The scandal in Ireland is all too familiar: thousands of children abused and neglected as some Irish bishops protected the allegedly predatory priests.
Over the weekend, Pope Benedict XVI took 24 Irish bishops to task for the sex abuse crisis in that country, calling the scandal a "heinous crime."
They were strong words, and according to the Rev. Thomas Reese, a senior fellow at Georgetown University's Woodstock Theological Center, it is evidence that the Vatican has changed course in the eight years since the sex abuse scandal erupted in the United States. Benedict is now pope, and his attitude appears to be different.
"I think he takes this very seriously," Reese says. "I think he's dealing with it much better than Pope John Paul II did."
Reese says Benedict has been quicker and more transparent in admitting the abuse and cover-up.
"When he came to the United States, he must have apologized four or five times. He met with victims of abuse. This is something that's never happened before. So I think Benedict gets it. I give him pretty good marks for how he's responded."
But some U.S. victims do not. For example, Alexa MacPherson, who was abused by her priest in Boston when she was a child, is not impressed that the pope said the abuse was a "heinous crime."
"I mean, everybody out there knows that's it a heinous crime, it shouldn't have happened; if it happened once, it never should have happened again," she says. "What's he going to do about it at this point? I mean saying it and doing something about it are two completely different avenues."
Given her experience in Boston, where the archdiocese asked her to serve on an advisory board that stopped meeting after the headlines died down, MacPherson does not believe the Vatican has radically changed.

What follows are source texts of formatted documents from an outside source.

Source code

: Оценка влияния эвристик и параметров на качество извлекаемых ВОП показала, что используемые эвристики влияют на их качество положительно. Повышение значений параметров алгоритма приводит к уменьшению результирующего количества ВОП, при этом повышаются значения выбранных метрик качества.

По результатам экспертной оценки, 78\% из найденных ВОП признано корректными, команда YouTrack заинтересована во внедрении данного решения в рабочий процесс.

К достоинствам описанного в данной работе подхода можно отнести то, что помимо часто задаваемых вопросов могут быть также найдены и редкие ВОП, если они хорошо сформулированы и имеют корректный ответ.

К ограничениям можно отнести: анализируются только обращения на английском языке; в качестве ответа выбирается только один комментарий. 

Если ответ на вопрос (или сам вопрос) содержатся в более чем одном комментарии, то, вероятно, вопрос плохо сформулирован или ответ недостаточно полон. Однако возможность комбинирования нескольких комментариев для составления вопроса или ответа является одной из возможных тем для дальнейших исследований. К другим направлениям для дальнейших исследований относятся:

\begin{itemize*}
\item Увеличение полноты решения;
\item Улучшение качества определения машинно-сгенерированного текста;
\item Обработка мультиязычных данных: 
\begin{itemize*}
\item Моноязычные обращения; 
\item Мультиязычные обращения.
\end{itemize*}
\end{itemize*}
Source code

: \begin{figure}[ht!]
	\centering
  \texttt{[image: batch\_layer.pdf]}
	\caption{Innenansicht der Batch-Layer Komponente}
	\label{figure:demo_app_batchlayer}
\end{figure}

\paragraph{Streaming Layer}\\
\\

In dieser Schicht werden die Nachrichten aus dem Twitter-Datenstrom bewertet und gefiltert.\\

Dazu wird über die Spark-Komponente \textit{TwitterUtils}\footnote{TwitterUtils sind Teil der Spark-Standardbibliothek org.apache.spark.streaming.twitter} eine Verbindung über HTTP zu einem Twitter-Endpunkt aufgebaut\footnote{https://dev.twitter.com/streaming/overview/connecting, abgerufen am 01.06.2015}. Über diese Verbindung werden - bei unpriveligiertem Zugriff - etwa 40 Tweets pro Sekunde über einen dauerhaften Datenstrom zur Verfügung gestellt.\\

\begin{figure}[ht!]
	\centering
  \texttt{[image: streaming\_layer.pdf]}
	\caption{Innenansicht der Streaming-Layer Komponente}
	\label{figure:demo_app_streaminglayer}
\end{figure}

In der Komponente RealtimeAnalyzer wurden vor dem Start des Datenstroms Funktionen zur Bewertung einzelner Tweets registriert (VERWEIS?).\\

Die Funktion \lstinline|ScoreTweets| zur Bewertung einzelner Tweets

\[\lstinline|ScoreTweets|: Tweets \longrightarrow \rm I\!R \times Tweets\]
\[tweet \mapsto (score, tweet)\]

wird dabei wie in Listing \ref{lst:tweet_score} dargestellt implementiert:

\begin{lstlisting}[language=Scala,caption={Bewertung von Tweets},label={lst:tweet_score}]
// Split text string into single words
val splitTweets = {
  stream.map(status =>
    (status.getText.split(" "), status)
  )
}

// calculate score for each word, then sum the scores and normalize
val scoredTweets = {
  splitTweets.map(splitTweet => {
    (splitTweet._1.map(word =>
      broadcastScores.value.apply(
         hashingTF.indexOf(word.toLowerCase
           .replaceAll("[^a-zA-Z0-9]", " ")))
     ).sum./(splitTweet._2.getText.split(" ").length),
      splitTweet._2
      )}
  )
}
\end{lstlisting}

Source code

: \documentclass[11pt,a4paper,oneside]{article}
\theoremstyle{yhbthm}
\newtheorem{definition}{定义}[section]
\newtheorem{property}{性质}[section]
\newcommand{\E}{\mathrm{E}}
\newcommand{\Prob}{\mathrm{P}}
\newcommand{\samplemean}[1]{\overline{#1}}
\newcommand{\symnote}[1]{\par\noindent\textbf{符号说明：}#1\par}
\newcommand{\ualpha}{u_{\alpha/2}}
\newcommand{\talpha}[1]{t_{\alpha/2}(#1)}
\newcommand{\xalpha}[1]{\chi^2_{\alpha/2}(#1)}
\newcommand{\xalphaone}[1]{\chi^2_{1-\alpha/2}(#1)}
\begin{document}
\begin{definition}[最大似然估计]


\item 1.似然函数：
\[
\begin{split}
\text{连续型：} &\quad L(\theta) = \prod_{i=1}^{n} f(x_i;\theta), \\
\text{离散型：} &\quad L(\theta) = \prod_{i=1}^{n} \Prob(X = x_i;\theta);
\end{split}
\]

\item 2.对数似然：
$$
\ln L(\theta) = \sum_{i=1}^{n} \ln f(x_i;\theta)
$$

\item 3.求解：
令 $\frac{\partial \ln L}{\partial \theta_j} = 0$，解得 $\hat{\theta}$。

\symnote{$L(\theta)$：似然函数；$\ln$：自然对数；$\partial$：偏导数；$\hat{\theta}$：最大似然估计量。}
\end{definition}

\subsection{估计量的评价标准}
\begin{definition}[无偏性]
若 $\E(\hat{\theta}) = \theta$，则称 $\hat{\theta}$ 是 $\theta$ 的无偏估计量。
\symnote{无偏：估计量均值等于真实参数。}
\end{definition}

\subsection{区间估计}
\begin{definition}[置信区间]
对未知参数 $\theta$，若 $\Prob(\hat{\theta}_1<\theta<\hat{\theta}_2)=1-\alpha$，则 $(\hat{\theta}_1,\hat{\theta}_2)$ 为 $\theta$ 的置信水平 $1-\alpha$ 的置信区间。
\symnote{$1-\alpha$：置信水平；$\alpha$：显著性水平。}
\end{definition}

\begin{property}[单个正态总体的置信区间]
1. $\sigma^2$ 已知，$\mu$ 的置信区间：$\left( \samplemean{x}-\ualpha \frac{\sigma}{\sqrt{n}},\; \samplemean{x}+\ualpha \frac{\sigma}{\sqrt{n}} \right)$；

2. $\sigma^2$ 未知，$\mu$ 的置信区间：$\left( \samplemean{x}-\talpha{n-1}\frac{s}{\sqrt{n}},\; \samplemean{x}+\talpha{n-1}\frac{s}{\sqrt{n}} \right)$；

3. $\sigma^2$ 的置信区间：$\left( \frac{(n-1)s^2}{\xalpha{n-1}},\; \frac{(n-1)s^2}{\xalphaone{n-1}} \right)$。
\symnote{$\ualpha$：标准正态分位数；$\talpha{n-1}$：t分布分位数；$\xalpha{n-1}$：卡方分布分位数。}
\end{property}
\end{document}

"I think they're just going to pay people to shut them up and hope that everybody forgets about it."
And Bernie McDaid, a victim who met with Pope Benedict when he visited the U.S. in 2008, says he is let down.
"I don't care if they clean up all of Ireland tomorrow. I mean, that's a good thing," he adds quickly. "But they've got a whole world in front of them that they need to clean up that they haven't. This is 2010! That's what I keep coming back to. And here we are again with the same issue."
McDaid notes that in the U.S., few people were punished. The only Catholic leader to resign was Cardinal Bernard Law of Boston, and he was transferred to Rome. McDaid says he's happy that four Irish bishops have offered to resign.
But "why hasn't that happened across the U.S.?" he asks. "Why did [Bernard] Law run to Rome and sit for cover in the Vatican? Why is he still on a board that votes bishops going in and out? What is going on here?"
If the pope wants to regain trust — and bring Catholics back to church — plaintiff's attorney Mitchell Garabedian says Pope Benedict will have to offer more than words, no matter how strong those words are.
"Let's see if the words are followed by actions here," he says. "Let's see whether he'll allow testimony to lawmakers, documents to be released and bishops to admit their guilt publicly."
That may not happen. The Vatican's embassy in Ireland has so far refused to cooperate with the parliamentary committee investigating the abuse claims.
The news from Ireland has more than an emotional echo here, says Joe Rigert, author of An Irish Tragedy: How Sex Abuse by Irish Priests Helped Cripple the Catholic Church. Rigert says by the 1960s, half of all priests and two-thirds of all bishops in the U.S. came from Ireland.
"Many Irish priests were exported to the U.S.," he says. "They helped build the Catholic Church in the U.S. And in the last decades, many of these Irish priests became sexual predators."
Rigert has documents suggesting that at least 70 Irish priests in the U.S. were sexual abusers. He believes most have retired, died or returned to Ireland. But one Irish priest is the subject of a case working its way up to the U.S. Supreme Court. And that case could force the Vatican to open its secret files to the outside world.